Every perceptual experience is possibly delusory

(A) Take the following familiar kind of philosophical claim:



Every perceptual experience is possibly delusory!

How do you read this? Do you parse it as



(Every perceptual experience is such that)(it is possible that) it is delusory

or as



(It is possible that)(every perceptual experience is such that) it is delusory?

Do you think that one reading is correct (or at least the strongly preferred reading), and the other incorrect (or at least to be deprecated)? Or do you take (1) to be ambiguous between the ∀♢ reading (2) and the ♢∀ reading (3)?


Peter Geach in Reference and Generality takes it that (1) is unambiguously to be read as (3), with ‘every’ taking narrow scope. Or to be more accurate he talks — at p. 104 of the third edition —  about the fallacy in ‘the transition from “Any sense perception may be illusory” to “Every sense perception may be illusory”.’ I take it that the slight difference in wording is neither here nor there for the current point, and that the fallacy Geach is after is the fallacy of moving from ∀♢ to ♢∀. So indeed Geach is construing his  ‘every’ proposition as ♢∀ (and he doesn’t discern ambiguity).


Interestingly, however, when I asked [on Twitter] about (1), a couple of more-than-respectable voices in different necks of the logical woods agreed with Geach that (1) is not ambiguous — however, they claimed contra Geach that (1) is to be read as (2), i.e. ♢∀. Thus  “I don’t read [this] as ambiguous; [it] seems clearly to have the ∀♢ reading”. And “I can imagine situations where someone uses (1) to be ♢∀, but they’re all situations where someone is using [1] improperly or imprecisely”.


(B) Why is Geach so confident that in his ‘every’ proposition,  like in our (1), the quantifier has narrow scope, while in the corresponding ‘any’ proposition it has wide scope? For him, I think, this view goes with a more general view that ‘every’ takes narrow scope when ‘any’ takes wide scope. Thus contrast



If everyone loves Nerys, then Owen does,
If anyone loves Nerys, then Owen does.

Then, reasonably uncontroversially (and assuming no special emphasis on ‘anyone’), the normal readings of these propositions are different, and these will be regimented respectively as



\mathsf{(\forall xLxn \to Lon)}
\mathsf{\forall x(Lxn \to Lon)}

with ‘every’ having narrow scope with respect to the conditional, and vice versa for ‘any’. Indeed, I can imagine Geach armed with his scope principle saying “I can imagine situations where someone uses (1) to be ∀♢, but they’re all situations where someone is using (1) improperly or imprecisely”!!


(C) I take the disagreement between Geach and my twitter correspondents to be a bit of evidence in favour of my own view that both sides are wrong, and that — in the no-doubt corrupted state of modern chat! — (1) is pretty much ambiguous as it stands between the readings (2) and (3).

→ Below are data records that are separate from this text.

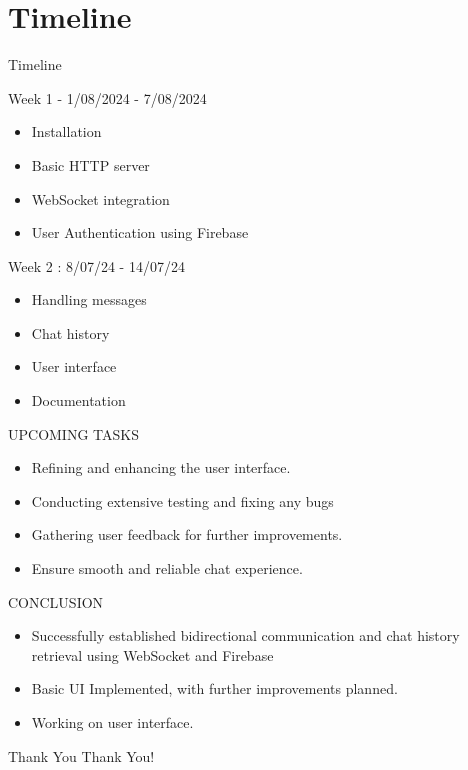 \documentclass{beamer}
\begin{document}
\section{Timeline}
\begin{frame}{Timeline}
    \begin{block}{Week 1 - 1/08/2024 - 7/08/2024}
        \begin{itemize}
            \item Installation
            \item Basic HTTP server
            \item WebSocket integration
            \item User Authentication using Firebase
        \end{itemize}
    \end{block}
    
    \begin{block}{Week 2 : 8/07/24 - 14/07/24}
        \begin{itemize}
            \item Handling messages
            \item Chat history 
            \item User interface
            \item Documentation
        \end{itemize}
    \end{block}
\end{frame}

\begin{frame}{UPCOMING TASKS}
    \begin{itemize}
        \item Refining and enhancing the user interface.
        \item Conducting extensive testing and fixing any bugs
        \item Gathering user feedback for further improvements.
        \item Ensure smooth and reliable chat experience. 
    \end{itemize}
\end{frame}

\begin{frame}{CONCLUSION}
    \begin{itemize}
        \item Successfully established bidirectional communication and chat history retrieval using WebSocket and Firebase
        \item Basic UI Implemented, with further improvements planned.
        \item Working on user interface.
    \end{itemize}
\end{frame}

\begin{frame}{Thank You}
    \centering
    \Huge Thank You!
\end{frame}
\end{document}
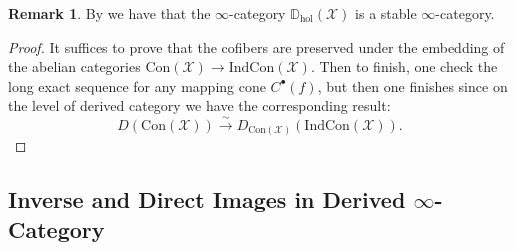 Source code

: \documentclass[11pt]{book}
\theoremstyle{definition}
\newtheorem{remark}[theorem]{Remark}
\numberwithin{equation}{section}
\begin{document}
\begin{remark}
By \cite[Section 1.3]{Lurie2} we have that the $\infty$-category $\mathbb{D}_\mathrm{hol}(\mathcal{X})$ is a stable $\infty$-category.	
\end{remark}


\begin{proof}
It suffices to prove that the cofibers are preserved under the embedding of the abelian categories $\mathrm{Con}(\mathcal{X})\rightarrow \mathrm{Ind}\mathrm{Con}(\mathcal{X})$. Then to finish, one check the long exact sequence for any mapping cone $C^\bullet(f)$, but then one finishes since on the level of derived category we have the corresponding result:
\begin{displaymath}
D(\mathrm{Con}(\mathcal{X}))\overset{\sim}{\rightarrow}D_{\mathrm{Con}(\mathcal{X})}(\mathrm{Ind}\mathrm{Con}(\mathcal{X})).
\end{displaymath}	
\end{proof}



\newpage
\subsection{Inverse and Direct Images in Derived $\infty$-Category}
\end{document}
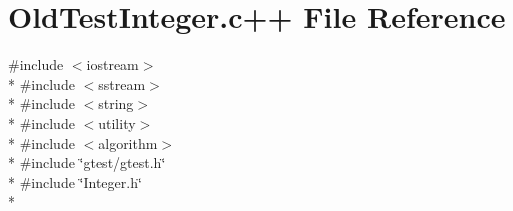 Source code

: \hypertarget{_old_test_integer_8c_09_09}{\section{Old\-Test\-Integer.\-c++ File Reference}
\label{_old_test_integer_8c_09_09}
}
{\ttfamily \#include $<$iostream$>$}\\*
{\ttfamily \#include $<$sstream$>$}\\*
{\ttfamily \#include $<$string$>$}\\*
{\ttfamily \#include $<$utility$>$}\\*
{\ttfamily \#include $<$algorithm$>$}\\*
{\ttfamily \#include \char`\"{}gtest/gtest.\-h\char`\"{}}\\*
{\ttfamily \#include \char`\"{}Integer.\-h\char`\"{}}\\*
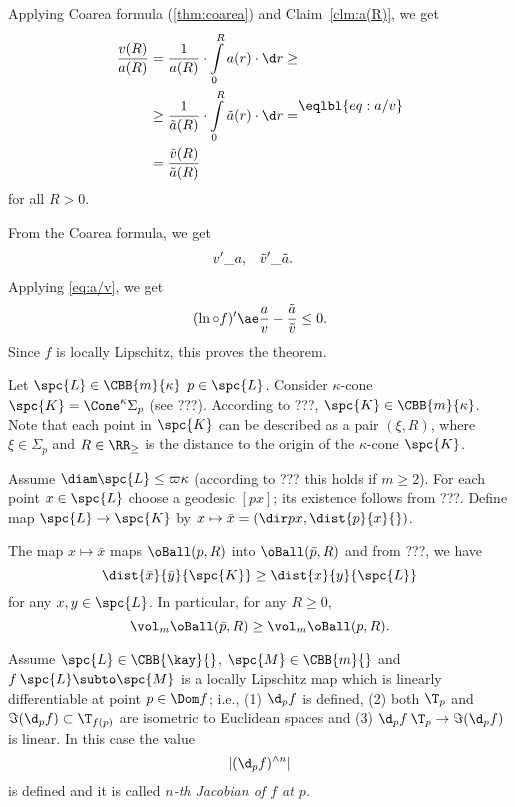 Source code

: Applying Coarea formula (\ref{thm:coarea}) and Claim~\ref{clm:a(R)},
we get
\[
\begin{aligned}
\frac{v(R)}{a(R)}
&=
\frac1{a(R)}
\cdot
\int\limits_0^R a(r)\cdot\d r
\ge
\\
&\ge \frac{1}{\tilde a(R)}\cdot \int\limits_0^R \tilde a(r)\cdot\d r
=
\\
&=
\frac{\tilde v(R)}{\tilde a(R)}
\end{aligned}
\eqlbl{eq:a/v}
\]
for all $R>0$.

From the Coarea formula, we get 
\begin{align*}
v'&\ae a, & \tilde v'&\ae\tilde a. 
\end{align*}
Applying  \ref{eq:a/v}, 
we get
\[(\ln\circ f)'
\ae
\frac{a}{v}-\frac{\tilde a}{\tilde v}
\le 0.
\]
Since $f$ is locally Lipschitz, this proves the theorem.

Let $\spc{L}\in\CBB{m}{\kappa}$
$p\in \spc{L}$.
Consider $\kappa$-cone $\spc{K}=\Cone^\kappa\Sigma_p$
(see ???).
According to ???, $\spc{K}\in\CBB{m}{\kappa}$.
Note that each point in $\spc{K}$ can be described as a pair 
$(\xi,R)$, where $\xi\in\Sigma_p$ and $R\in\RR_\ge$ is the distance to the origin of the $\kappa$-cone $\spc{K}$.

Assume $\diam \spc{L}\le \varpi\kappa$
(according to ??? this holds if $m\ge 2$).
For each point $x\in\spc{L}$ choose a geodesic $[px]$;
its existence follows from ???.
Define map
$\spc{L}\to\spc{K}$
by $x\mapsto\bar x=(\dir px,\dist{p}{x}{})$.

The map $x\mapsto \bar x$ maps $\oBall(p,R)$ into $\oBall(\bar p,R)$ and from ???, we have 
\[\dist{\bar x}{\bar y}{\spc{K}}
\ge 
\dist{x}{y}{\spc{L}}\]
for any $x,y\in \spc{L}$.
In particular, for any $R\ge 0$,
\[\vol_m \oBall(\bar p,R)\ge \vol_m \oBall(p,R).\]



















Assume $\spc{L}\in \CBB{\kay}{}$, $\spc{M}\in\CBB{m}{}$
and $f\:\spc{L}\subto \spc{M}$ is a locally Lipschitz map which is linearly differentiable at point $p\in\Dom f$;
i.e., 
(1) $\d_p f$ is defined,
(2) both $\T_p$ and $\Im(\d_pf)\subset \T_{f(p)}$ are isometric to Euclidean spaces
and (3) $\d_p f\:\T_p\to \Im(\d_pf)$ is linear.
In this case the value
\[|(\d_pf)^{\wedge n}|\]
is defined and it is called
\emph{$n$-th Jacobian of $f$ at $p$}.

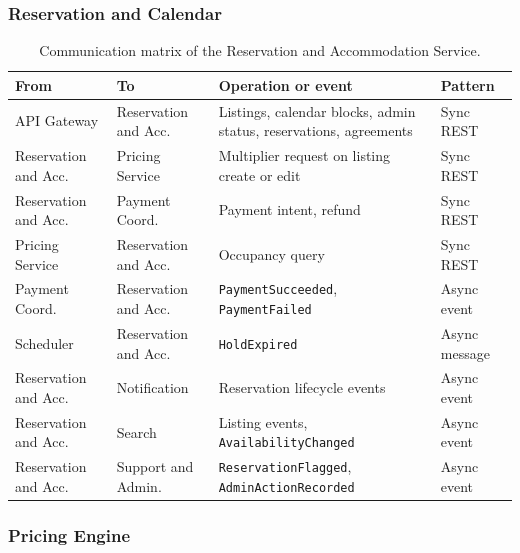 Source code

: \subsubsection{Reservation and Calendar}
\begin{table}[!ht]
  \centering
  \small
  \begin{tabularx}{\textwidth}{@{}>{\raggedright\arraybackslash}p{2.8cm}>{\raggedright\arraybackslash}p{2.8cm}>{\raggedright\arraybackslash}X>{\raggedright\arraybackslash}p{2.0cm}@{}}
    \toprule
    \textbf{From} & \textbf{To} & \textbf{Operation or event} & \textbf{Pattern} \\
    \midrule
    API Gateway & Reservation and Acc. & Listings, calendar blocks, admin status, reservations, agreements & Sync REST \\
    Reservation and Acc. & Pricing Service & Multiplier request on listing create or edit & Sync REST \\
    Reservation and Acc. & Payment Coord. & Payment intent, refund & Sync REST \\
    Pricing Service & Reservation and Acc. & Occupancy query & Sync REST \\
    Payment Coord. & Reservation and Acc. & \texttt{PaymentSucceeded}, \texttt{PaymentFailed} & Async event \\
    Scheduler & Reservation and Acc. & \texttt{HoldExpired} & Async message \\
    Reservation and Acc. & Notification & Reservation lifecycle events & Async event \\
    Reservation and Acc. & Search & Listing events, \texttt{AvailabilityChanged} & Async event \\
    Reservation and Acc. & Support and Admin. & \texttt{ReservationFlagged}, \texttt{AdminActionRecorded} & Async event \\
    \bottomrule
  \end{tabularx}
  \caption{Communication matrix of the Reservation and Accommodation Service.}
\end{table}

\begingroup
\setlength{\emergencystretch}{3em}
\subsubsection{Pricing Engine}
\label{sec:price-matrix}

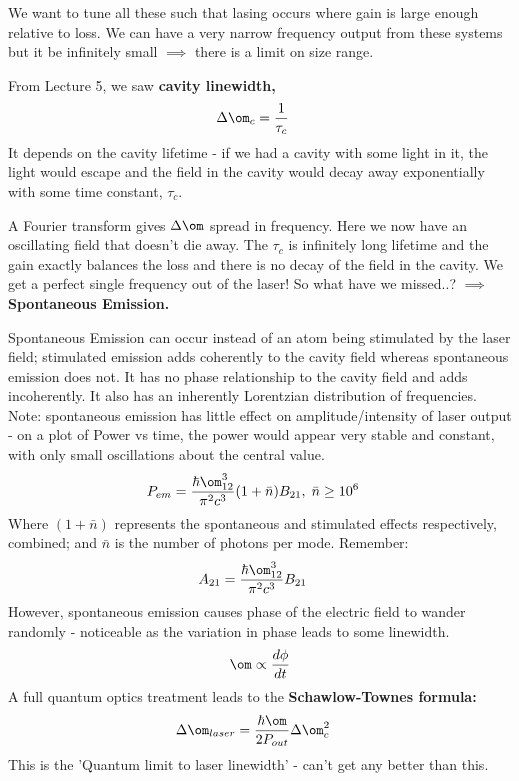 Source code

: \documentclass[a4paper, 11pt, normalem]{report}
\begin{document}
We want to tune all these such that lasing occurs where gain is large enough relative to loss.
We can have a very narrow frequency output from these systems but it  be infinitely small $\implies$ there is a limit on size range.

From Lecture 5, we saw \textbf{cavity linewidth,}
\begin{align}
    \Delta\om_c &= \frac{1}{\tau_c}
\end{align}
It depends on the cavity lifetime - if we had a cavity with some light in it, the light would escape and the field in the cavity would decay away exponentially with some time constant, $\tau_c$.
\begin{figure}[H]
    \centering
\end{figure}
A Fourier transform gives $\Delta\om$ spread in frequency.
Here we now have an oscillating field that doesn't die away.
The $\tau_c$ is infinitely long lifetime and the gain exactly balances the loss and there is no decay of the field in the cavity.
We get a perfect single frequency out of the laser!
So what have we missed..? $\implies$ \textbf{Spontaneous Emission.}

Spontaneous Emission can occur instead of an atom being stimulated by the laser field; stimulated emission adds coherently to the cavity field whereas spontaneous emission does not.
It has no phase relationship to the cavity field and adds incoherently.
It also has an inherently Lorentzian distribution of frequencies.
Note: spontaneous emission has little effect on amplitude/intensity of laser output - on a plot of Power vs time, the power would appear very stable and constant, with only small oscillations about the central value.
\begin{align}
    P_{em} &= \frac{\hbar\om_{12}^3}{\pi^2c^3}(1+\bar{n})B_{21},\; \bar{n} \geq 10^6
\end{align}
Where $(1+\bar{n})$ represents the spontaneous and stimulated effects respectively, combined; and $\bar{n}$ is the number of photons per mode.
Remember:
\begin{align}
    A_{21} &= \frac{\hbar\om_{12}^3}{\pi^2c^3}B_{21}
\end{align}
However, spontaneous emission causes phase of the electric field to wander randomly - noticeable as the variation in phase leads to some linewidth.
\begin{align}
    \om\propto\frac{d\phi}{dt}
\end{align}
A full quantum optics treatment leads to the \textbf{Schawlow-Townes formula:}
\begin{align}
    \Delta\om_{laser} &= \frac{\hbar\om}{2P_{out}}\Delta\om_c^2
\end{align}
This is the 'Quantum limit to laser linewidth' - can't get any better than this.
\end{document}
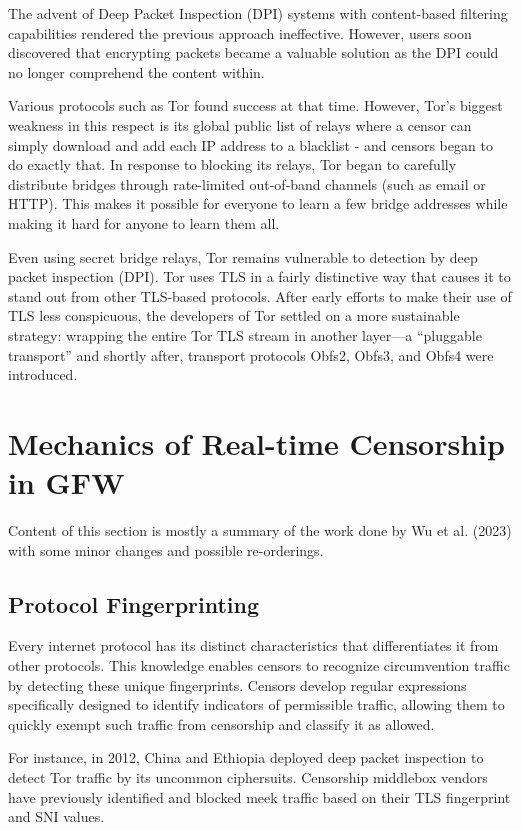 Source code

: The advent of Deep Packet Inspection (DPI) systems with content-based filtering capabilities rendered the previous approach ineffective. However, users soon discovered that encrypting packets became a valuable solution as the DPI could no longer comprehend the content within.\cite{leberknight2010taxonomy}

Various protocols such as Tor found success at that time. However, Tor’s biggest weakness in this respect is its global public list of relays where a censor can simply download and add each IP address to a blacklist - and censors began to do exactly that. In response to blocking its relays, Tor began to carefully distribute bridges through rate-limited out-of-band channels (such as email or HTTP). This makes it possible for everyone to learn a few bridge addresses while making it hard for anyone to learn them all.

Even using secret bridge relays, Tor remains vulnerable to detection by deep packet inspection (DPI). Tor uses TLS in a fairly distinctive way that causes it to stand out from other TLS-based protocols. After early efforts to make their use of TLS less conspicuous, the developers of Tor settled on a more sustainable strategy: wrapping the entire Tor TLS stream in another layer—a “pluggable transport” and shortly after, transport protocols Obfs2, Obfs3, and Obfs4 were introduced.\cite{ensafi2015firewall}

\section{Mechanics of Real-time Censorship in GFW}
Content of this section is mostly a summary of the work done by Wu et al. (2023) with some minor changes  and possible re-orderings.\cite{wu2023great}

\subsection{Protocol Fingerprinting}
Every internet protocol has its distinct characteristics that differentiates it from other protocols. This knowledge enables censors to recognize circumvention traffic by detecting these unique fingerprints. Censors develop regular expressions specifically designed to identify indicators of permissible traffic, allowing them to quickly exempt such traffic from censorship and classify it as allowed.

For instance, in 2012, China and Ethiopia deployed deep packet inspection to detect Tor traffic by its uncommon ciphersuits. Censorship middlebox vendors have previously identified and blocked meek traffic based on their TLS fingerprint and SNI values.\cite{wu2023great}

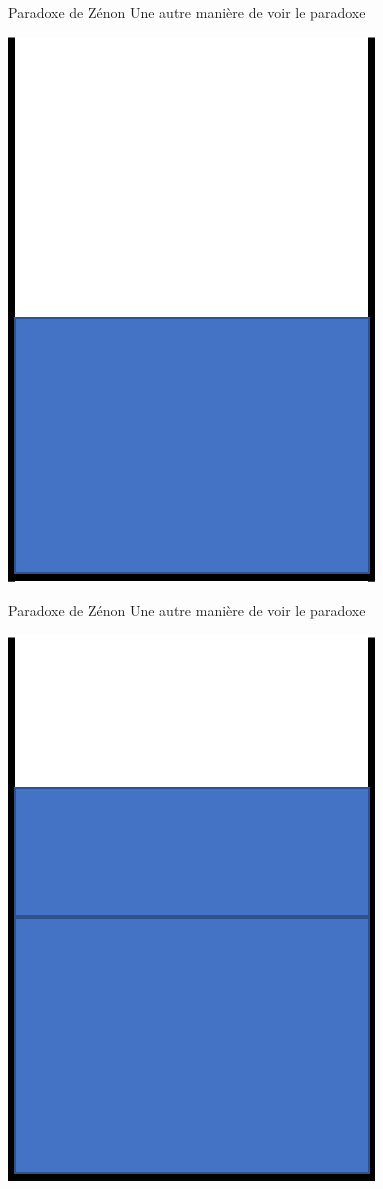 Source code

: \documentclass[11pt]{beamer}
\begin{document}
\begin{frame}{Paradoxe de Zénon}
Une autre manière de voir le paradoxe
\begin{center}
	\includegraphics[scale=0.5]{glass1.png}
\end{center}
\end{frame}
\begin{frame}{Paradoxe de Zénon}
Une autre manière de voir le paradoxe
\begin{center}
	\includegraphics[scale=0.5]{glass2.png}
\end{center}
\end{frame}
\end{document}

Now, actually, I don’t want or need to hang anything on this claim in the bit of my intro logic book which I’m re-writing. For when it comes to such quantified claims, it will be agreed on all sides that you do have to take note of questions of scope, even if you disagree about the verdicts. And that’s the crucial point you want when explaining that quantifiers, unlike proper names, have scopes.


Still, I’d be interested to know what other people’s linguistic intuitions are here!  Are you in the No Real Ambiguity camp about (1), and if so do you jump with Geach to the ∀♢ reading, or with some others to the ♢∀ reading? Are you in the You Can Read It Either Way camp? Do you have some other example of an ordinary language proposition mixing a quantifier and a modality which is, you think, a more compelling example of ambiguity? Do tell!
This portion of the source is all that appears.